The Ire of the Fire Japanese-Gnome Restaurant has an opening for a grand oriental Moogblarfen chef. Must have at least 1 month experience. Minimum wages. Free meals. 120 East Upchuck Street, apply on-site.

Titley’s Fig Shack has an immediate opening for alchemist. Must have experience in concocting and brewing and mish-mashing things. Apply on-site with Titley.

Need more pence for the up and coming holiday season? If you have a spare 3 hours a week and are willing to do anything, and we mean anything to get some more pence in your pucket – then this job is for you. Must be willing to do anything and we mean it – anything. Visit us between 8 am and 9 am down at the Brook of the Painted Toenails and Hair Conditioner factory at 8322 Frocknjock Street.
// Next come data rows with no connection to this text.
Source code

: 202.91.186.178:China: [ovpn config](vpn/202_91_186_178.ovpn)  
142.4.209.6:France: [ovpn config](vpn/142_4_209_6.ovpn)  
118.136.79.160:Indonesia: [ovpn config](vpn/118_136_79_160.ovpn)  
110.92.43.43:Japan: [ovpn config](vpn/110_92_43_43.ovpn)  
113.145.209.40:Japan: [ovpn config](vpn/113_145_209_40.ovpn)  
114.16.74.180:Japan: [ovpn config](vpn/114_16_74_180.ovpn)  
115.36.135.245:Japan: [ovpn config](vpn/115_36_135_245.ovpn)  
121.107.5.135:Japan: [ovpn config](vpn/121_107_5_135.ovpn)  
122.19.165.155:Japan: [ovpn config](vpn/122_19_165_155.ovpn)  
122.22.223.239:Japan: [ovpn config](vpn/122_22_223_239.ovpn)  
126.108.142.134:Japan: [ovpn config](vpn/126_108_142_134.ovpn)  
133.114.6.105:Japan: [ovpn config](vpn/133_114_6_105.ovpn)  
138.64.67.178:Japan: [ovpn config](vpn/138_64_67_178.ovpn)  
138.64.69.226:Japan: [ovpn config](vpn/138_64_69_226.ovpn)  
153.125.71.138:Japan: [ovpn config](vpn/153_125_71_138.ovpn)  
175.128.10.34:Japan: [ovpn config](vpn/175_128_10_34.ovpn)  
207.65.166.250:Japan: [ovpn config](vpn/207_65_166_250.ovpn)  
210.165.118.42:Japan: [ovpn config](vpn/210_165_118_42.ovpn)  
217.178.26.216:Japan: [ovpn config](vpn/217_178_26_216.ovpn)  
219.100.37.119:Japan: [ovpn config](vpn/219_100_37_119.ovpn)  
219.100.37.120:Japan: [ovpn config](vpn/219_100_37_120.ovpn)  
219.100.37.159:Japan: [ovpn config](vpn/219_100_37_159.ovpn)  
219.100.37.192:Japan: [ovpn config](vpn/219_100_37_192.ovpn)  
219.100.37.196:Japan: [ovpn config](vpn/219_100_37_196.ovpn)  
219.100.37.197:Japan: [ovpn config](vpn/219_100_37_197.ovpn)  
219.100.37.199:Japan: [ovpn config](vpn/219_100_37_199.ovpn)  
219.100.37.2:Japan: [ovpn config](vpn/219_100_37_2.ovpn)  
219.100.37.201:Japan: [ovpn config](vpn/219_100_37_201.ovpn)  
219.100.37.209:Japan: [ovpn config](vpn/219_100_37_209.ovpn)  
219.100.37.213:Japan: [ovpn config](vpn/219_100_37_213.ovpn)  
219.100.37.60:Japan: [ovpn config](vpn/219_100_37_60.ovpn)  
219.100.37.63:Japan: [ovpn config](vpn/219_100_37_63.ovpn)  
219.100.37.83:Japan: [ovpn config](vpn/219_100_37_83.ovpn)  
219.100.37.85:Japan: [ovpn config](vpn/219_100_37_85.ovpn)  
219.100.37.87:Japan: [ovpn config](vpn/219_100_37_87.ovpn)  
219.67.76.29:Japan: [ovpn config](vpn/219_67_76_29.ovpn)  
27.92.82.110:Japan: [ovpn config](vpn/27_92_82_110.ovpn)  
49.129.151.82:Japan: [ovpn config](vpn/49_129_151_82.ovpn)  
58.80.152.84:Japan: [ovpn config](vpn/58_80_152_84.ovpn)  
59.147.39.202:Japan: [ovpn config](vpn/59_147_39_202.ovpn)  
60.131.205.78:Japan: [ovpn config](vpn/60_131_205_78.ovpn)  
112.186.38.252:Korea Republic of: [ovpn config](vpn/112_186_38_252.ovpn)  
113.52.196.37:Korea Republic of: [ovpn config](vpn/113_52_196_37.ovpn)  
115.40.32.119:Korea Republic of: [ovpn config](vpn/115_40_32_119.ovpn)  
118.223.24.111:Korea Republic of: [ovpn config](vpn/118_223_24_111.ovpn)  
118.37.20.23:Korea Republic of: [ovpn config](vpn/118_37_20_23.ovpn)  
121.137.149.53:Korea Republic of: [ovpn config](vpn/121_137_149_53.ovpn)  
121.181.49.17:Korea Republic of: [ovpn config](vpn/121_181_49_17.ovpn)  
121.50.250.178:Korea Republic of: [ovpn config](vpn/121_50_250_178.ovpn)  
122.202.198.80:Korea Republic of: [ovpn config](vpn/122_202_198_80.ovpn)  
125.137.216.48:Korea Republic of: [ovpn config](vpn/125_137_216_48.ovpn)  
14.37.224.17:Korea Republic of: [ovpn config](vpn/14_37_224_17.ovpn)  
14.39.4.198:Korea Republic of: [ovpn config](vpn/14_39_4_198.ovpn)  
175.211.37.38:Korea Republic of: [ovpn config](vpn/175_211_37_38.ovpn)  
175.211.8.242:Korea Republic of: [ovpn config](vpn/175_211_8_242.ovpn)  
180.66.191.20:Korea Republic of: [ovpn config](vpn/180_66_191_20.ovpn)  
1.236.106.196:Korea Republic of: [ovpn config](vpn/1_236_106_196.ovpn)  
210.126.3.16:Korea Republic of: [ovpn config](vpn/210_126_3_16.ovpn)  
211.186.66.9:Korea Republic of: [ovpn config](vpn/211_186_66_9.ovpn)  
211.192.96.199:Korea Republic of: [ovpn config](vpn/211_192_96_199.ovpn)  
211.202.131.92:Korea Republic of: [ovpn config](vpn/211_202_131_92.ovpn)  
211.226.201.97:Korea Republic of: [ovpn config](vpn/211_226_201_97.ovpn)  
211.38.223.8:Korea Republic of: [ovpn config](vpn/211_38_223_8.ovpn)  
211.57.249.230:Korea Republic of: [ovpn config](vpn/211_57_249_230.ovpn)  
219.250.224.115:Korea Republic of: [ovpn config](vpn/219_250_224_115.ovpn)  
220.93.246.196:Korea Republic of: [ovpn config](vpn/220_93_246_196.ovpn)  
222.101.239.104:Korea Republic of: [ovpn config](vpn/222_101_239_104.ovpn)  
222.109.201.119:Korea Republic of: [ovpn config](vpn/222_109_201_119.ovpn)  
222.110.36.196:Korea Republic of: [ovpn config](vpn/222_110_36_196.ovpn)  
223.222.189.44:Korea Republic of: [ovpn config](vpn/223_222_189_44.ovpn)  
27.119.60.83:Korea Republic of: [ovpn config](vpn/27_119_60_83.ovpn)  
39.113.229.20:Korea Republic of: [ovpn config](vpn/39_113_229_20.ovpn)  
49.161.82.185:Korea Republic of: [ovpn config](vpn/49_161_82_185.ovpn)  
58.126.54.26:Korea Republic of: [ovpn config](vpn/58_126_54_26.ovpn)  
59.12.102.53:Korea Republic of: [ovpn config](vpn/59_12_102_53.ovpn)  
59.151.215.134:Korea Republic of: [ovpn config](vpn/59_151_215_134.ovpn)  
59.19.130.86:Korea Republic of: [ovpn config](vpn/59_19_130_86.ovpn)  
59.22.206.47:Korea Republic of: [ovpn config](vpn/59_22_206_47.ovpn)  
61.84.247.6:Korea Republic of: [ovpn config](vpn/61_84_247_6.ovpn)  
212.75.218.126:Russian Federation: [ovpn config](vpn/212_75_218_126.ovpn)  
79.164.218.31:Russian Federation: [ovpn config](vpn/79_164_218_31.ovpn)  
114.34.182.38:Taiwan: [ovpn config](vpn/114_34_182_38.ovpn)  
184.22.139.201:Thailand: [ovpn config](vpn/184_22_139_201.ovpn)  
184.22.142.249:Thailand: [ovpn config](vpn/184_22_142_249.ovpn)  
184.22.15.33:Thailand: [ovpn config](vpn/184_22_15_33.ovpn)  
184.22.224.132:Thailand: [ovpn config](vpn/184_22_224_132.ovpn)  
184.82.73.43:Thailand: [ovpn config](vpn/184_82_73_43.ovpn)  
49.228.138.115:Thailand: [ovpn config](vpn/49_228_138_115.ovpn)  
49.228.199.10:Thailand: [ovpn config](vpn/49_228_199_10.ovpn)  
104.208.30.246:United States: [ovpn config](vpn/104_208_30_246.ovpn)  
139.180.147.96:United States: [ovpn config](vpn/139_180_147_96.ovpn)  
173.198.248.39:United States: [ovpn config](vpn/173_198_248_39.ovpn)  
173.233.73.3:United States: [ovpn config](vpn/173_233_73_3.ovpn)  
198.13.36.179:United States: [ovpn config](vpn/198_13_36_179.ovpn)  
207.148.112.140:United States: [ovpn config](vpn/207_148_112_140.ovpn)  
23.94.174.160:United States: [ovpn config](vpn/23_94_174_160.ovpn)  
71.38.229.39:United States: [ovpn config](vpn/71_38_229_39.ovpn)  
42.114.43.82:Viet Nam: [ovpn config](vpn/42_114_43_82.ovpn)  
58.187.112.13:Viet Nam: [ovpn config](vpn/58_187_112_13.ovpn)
No tele calls please. Be ready to work if you show up and be ready to do anything we tell you to do and we mean anything.

For Sale / 750

I have an old restored Moona Diesel painting for sale. 80 pence – Call me now. 555-985-9988

50 old and well-used records for your new record player. Oldies. Goodies. Gay-varieties. 20 pence. These will go fast. 555-632-1588

2 Pumpkinhead Squirrel velvet paintings for sale. A few blotches of gorf and some outhouse stains but other than that they are in good condition. 10 pence. 555-655-6323

5 pairs of over-used and stretched out jockstraps for sale. 20 pence. Call me at 555-833-9222.

For sale, 1 slightly used liederhosen starching machine. Still have manuals and cork screws that came with it. 200 pence. Phone 555-048-2822.
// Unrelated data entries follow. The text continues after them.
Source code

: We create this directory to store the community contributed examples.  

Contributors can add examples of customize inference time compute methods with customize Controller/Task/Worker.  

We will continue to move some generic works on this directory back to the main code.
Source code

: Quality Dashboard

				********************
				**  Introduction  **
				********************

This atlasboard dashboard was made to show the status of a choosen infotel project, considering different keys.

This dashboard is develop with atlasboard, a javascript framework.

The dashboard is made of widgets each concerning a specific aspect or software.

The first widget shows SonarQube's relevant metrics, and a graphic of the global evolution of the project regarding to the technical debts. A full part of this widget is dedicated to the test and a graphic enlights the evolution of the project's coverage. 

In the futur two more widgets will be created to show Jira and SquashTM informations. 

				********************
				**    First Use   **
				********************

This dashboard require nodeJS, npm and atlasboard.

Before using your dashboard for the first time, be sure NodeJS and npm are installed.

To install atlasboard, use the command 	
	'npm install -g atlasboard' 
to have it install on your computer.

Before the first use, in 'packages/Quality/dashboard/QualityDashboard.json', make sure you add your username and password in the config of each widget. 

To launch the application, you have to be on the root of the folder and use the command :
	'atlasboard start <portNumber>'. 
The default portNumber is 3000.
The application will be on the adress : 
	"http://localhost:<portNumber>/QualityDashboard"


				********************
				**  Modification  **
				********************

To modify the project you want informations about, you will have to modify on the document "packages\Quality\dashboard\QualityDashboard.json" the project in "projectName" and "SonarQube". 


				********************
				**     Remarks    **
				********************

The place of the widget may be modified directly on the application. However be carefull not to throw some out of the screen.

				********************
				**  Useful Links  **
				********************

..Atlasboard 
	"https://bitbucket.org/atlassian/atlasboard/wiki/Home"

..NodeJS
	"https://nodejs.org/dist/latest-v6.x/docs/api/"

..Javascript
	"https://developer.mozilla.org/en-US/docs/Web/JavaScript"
Caught on tape! Two gnomes caught in the act in this awe-inspiring video that shocked the gay world last year. This is the original. Filmed in Panavision. Comes with commentary and fold-out brochure and pop-up handbook. This will go fast. 839 pence. Call me after midnight only at 555-984-8456.

Freebies / 800

Need a lift after a long days work in the gay garden? No sweat. These strong gnome hands will give you relief. Strictly massage – no foolin’! Call Morf at 555-654-7522

Used undies. These will go fast. Call 555-329-9964

Free hair designs for your next ear cleanin’ We do them tall and big or short and wiley. 555-325-6649

I have 3 bundt-cake pans I no longer need – only used a few times to make cantaloupe-anchovie bread. Call Xena at 555-904-0911.

Tired of gay drama? Need to just relax and unwind? Gay gossip gettin’ under your toenails? Dr. Philanderer Kopuschticks is currently offering free advice on gay matters to help you relieve stress and avoid the next pint of ale. Call Dr. Kopuschticks at 555-455-0987.